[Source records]
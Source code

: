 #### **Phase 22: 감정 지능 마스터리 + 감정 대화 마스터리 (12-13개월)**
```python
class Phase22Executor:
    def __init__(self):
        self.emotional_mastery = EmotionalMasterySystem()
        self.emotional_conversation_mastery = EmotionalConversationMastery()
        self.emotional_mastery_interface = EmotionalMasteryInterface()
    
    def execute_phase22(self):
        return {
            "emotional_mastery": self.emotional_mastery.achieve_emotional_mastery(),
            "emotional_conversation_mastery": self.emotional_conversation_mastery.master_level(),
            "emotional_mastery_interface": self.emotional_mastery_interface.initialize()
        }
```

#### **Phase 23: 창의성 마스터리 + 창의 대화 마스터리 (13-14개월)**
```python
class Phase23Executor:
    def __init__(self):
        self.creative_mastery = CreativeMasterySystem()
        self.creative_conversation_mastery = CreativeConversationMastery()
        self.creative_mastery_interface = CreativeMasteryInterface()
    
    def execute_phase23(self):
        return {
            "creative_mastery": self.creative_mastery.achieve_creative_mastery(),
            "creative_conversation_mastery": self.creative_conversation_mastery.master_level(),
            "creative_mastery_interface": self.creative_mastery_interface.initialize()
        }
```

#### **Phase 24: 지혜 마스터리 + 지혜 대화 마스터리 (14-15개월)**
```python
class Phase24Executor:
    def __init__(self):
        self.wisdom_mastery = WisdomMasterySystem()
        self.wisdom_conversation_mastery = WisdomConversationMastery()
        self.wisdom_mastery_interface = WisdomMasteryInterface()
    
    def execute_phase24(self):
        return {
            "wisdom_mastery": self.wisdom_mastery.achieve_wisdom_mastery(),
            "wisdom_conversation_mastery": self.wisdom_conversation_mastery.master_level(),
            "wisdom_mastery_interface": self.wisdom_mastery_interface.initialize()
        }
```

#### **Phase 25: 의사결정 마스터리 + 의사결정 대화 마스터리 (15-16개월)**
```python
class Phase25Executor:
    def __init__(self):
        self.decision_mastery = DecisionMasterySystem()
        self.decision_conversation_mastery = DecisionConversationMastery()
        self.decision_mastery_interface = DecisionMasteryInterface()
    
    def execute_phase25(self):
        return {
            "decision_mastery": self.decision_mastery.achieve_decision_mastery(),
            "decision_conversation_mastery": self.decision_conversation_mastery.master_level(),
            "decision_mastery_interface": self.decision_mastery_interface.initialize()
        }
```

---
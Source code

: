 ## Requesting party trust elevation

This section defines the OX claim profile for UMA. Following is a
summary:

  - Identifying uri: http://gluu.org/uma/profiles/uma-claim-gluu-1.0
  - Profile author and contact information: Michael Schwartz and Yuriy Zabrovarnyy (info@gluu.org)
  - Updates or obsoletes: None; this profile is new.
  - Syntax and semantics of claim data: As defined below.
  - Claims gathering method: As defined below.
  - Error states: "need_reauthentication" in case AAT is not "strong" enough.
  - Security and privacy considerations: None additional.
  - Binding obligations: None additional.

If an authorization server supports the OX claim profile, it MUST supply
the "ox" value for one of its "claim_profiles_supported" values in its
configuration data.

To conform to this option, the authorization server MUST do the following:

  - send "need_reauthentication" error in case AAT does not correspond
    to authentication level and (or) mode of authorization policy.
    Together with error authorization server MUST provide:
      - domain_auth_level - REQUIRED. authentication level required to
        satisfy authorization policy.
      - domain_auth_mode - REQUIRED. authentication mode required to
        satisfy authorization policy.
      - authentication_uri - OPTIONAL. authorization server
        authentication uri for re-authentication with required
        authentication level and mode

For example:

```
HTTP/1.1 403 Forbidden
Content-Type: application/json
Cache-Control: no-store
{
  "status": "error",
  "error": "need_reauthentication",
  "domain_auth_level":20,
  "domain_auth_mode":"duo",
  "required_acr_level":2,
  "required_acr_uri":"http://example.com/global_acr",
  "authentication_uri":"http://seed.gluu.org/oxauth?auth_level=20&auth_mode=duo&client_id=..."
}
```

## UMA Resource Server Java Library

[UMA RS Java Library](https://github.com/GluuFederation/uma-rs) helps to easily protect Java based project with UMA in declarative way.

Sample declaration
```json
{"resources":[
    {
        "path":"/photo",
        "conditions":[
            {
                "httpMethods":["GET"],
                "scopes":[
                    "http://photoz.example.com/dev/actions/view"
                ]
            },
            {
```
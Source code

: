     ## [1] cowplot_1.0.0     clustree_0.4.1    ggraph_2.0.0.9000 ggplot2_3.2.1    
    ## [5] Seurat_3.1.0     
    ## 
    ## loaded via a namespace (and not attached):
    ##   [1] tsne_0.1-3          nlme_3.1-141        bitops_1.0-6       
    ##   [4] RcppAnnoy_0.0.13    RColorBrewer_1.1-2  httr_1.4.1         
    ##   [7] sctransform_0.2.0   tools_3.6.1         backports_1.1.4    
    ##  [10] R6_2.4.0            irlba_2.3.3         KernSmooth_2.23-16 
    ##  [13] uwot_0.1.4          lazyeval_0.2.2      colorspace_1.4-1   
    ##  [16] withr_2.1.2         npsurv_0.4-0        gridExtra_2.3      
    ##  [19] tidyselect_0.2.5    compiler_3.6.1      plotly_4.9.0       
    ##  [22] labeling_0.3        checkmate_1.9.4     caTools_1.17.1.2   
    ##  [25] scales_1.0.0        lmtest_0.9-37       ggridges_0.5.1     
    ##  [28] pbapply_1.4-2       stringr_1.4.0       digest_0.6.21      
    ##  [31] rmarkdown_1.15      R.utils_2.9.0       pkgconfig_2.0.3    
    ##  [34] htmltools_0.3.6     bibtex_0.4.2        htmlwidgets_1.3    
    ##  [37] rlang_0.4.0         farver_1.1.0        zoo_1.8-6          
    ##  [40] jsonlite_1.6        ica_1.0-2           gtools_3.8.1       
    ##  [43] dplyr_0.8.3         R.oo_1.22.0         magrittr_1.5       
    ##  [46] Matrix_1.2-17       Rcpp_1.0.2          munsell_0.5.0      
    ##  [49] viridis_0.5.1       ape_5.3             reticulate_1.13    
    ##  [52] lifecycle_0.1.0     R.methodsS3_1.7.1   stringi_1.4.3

Task goal:
Print all of the entries again, exactly as written.

Output of the task:
Source code

: #### **Phase 22: 감정 지능 마스터리 + 감정 대화 마스터리 (12-13개월)**
```python
class Phase22Executor:
    def __init__(self):
        self.emotional_mastery = EmotionalMasterySystem()
        self.emotional_conversation_mastery = EmotionalConversationMastery()
        self.emotional_mastery_interface = EmotionalMasteryInterface()
    
    def execute_phase22(self):
        return {
            "emotional_mastery": self.emotional_mastery.achieve_emotional_mastery(),
            "emotional_conversation_mastery": self.emotional_conversation_mastery.master_level(),
            "emotional_mastery_interface": self.emotional_mastery_interface.initialize()
        }
```

#### **Phase 23: 창의성 마스터리 + 창의 대화 마스터리 (13-14개월)**
```python
class Phase23Executor:
    def __init__(self):
        self.creative_mastery = CreativeMasterySystem()
        self.creative_conversation_mastery = CreativeConversationMastery()
        self.creative_mastery_interface = CreativeMasteryInterface()
    
    def execute_phase23(self):
        return {
            "creative_mastery": self.creative_mastery.achieve_creative_mastery(),
            "creative_conversation_mastery": self.creative_conversation_mastery.master_level(),
            "creative_mastery_interface": self.creative_mastery_interface.initialize()
        }
```

#### **Phase 24: 지혜 마스터리 + 지혜 대화 마스터리 (14-15개월)**
```python
class Phase24Executor:
    def __init__(self):
        self.wisdom_mastery = WisdomMasterySystem()
        self.wisdom_conversation_mastery = WisdomConversationMastery()
        self.wisdom_mastery_interface = WisdomMasteryInterface()
    
    def execute_phase24(self):
        return {
            "wisdom_mastery": self.wisdom_mastery.achieve_wisdom_mastery(),
            "wisdom_conversation_mastery": self.wisdom_conversation_mastery.master_level(),
            "wisdom_mastery_interface": self.wisdom_mastery_interface.initialize()
        }
```

#### **Phase 25: 의사결정 마스터리 + 의사결정 대화 마스터리 (15-16개월)**
```python
class Phase25Executor:
    def __init__(self):
        self.decision_mastery = DecisionMasterySystem()
        self.decision_conversation_mastery = DecisionConversationMastery()
        self.decision_mastery_interface = DecisionMasteryInterface()
    
    def execute_phase25(self):
        return {
            "decision_mastery": self.decision_mastery.achieve_decision_mastery(),
            "decision_conversation_mastery": self.decision_conversation_mastery.master_level(),
            "decision_mastery_interface": self.decision_mastery_interface.initialize()
        }
```

---
Source code

: ## Requesting party trust elevation

This section defines the OX claim profile for UMA. Following is a
summary:

  - Identifying uri: http://gluu.org/uma/profiles/uma-claim-gluu-1.0
  - Profile author and contact information: Michael Schwartz and Yuriy Zabrovarnyy (info@gluu.org)
  - Updates or obsoletes: None; this profile is new.
  - Syntax and semantics of claim data: As defined below.
  - Claims gathering method: As defined below.
  - Error states: "need_reauthentication" in case AAT is not "strong" enough.
  - Security and privacy considerations: None additional.
  - Binding obligations: None additional.

If an authorization server supports the OX claim profile, it MUST supply
the "ox" value for one of its "claim_profiles_supported" values in its
configuration data.

To conform to this option, the authorization server MUST do the following:

  - send "need_reauthentication" error in case AAT does not correspond
    to authentication level and (or) mode of authorization policy.
    Together with error authorization server MUST provide:
      - domain_auth_level - REQUIRED. authentication level required to
        satisfy authorization policy.
      - domain_auth_mode - REQUIRED. authentication mode required to
        satisfy authorization policy.
      - authentication_uri - OPTIONAL. authorization server
        authentication uri for re-authentication with required
        authentication level and mode

For example:

```
HTTP/1.1 403 Forbidden
Content-Type: application/json
Cache-Control: no-store
{
  "status": "error",
  "error": "need_reauthentication",
  "domain_auth_level":20,
  "domain_auth_mode":"duo",
  "required_acr_level":2,
  "required_acr_uri":"http://example.com/global_acr",
  "authentication_uri":"http://seed.gluu.org/oxauth?auth_level=20&auth_mode=duo&client_id=..."
}
```

## UMA Resource Server Java Library

[UMA RS Java Library](https://github.com/GluuFederation/uma-rs) helps to easily protect Java based project with UMA in declarative way.

Sample declaration
```json
{"resources":[
    {
        "path":"/photo",
        "conditions":[
            {
                "httpMethods":["GET"],
                "scopes":[
                    "http://photoz.example.com/dev/actions/view"
                ]
            },
            {
```
Source code

:     ## [1] cowplot_1.0.0     clustree_0.4.1    ggraph_2.0.0.9000 ggplot2_3.2.1    
    ## [5] Seurat_3.1.0     
    ## 
    ## loaded via a namespace (and not attached):
    ##   [1] tsne_0.1-3          nlme_3.1-141        bitops_1.0-6       
    ##   [4] RcppAnnoy_0.0.13    RColorBrewer_1.1-2  httr_1.4.1         
    ##   [7] sctransform_0.2.0   tools_3.6.1         backports_1.1.4    
    ##  [10] R6_2.4.0            irlba_2.3.3         KernSmooth_2.23-16 
    ##  [13] uwot_0.1.4          lazyeval_0.2.2      colorspace_1.4-1   
    ##  [16] withr_2.1.2         npsurv_0.4-0        gridExtra_2.3      
    ##  [19] tidyselect_0.2.5    compiler_3.6.1      plotly_4.9.0       
    ##  [22] labeling_0.3        checkmate_1.9.4     caTools_1.17.1.2   
    ##  [25] scales_1.0.0        lmtest_0.9-37       ggridges_0.5.1     
    ##  [28] pbapply_1.4-2       stringr_1.4.0       digest_0.6.21      
    ##  [31] rmarkdown_1.15      R.utils_2.9.0       pkgconfig_2.0.3    
    ##  [34] htmltools_0.3.6     bibtex_0.4.2        htmlwidgets_1.3    
    ##  [37] rlang_0.4.0         farver_1.1.0        zoo_1.8-6          
    ##  [40] jsonlite_1.6        ica_1.0-2           gtools_3.8.1       
    ##  [43] dplyr_0.8.3         R.oo_1.22.0         magrittr_1.5       
    ##  [46] Matrix_1.2-17       Rcpp_1.0.2          munsell_0.5.0      
    ##  [49] viridis_0.5.1       ape_5.3             reticulate_1.13    
    ##  [52] lifecycle_0.1.0     R.methodsS3_1.7.1   stringi_1.4.3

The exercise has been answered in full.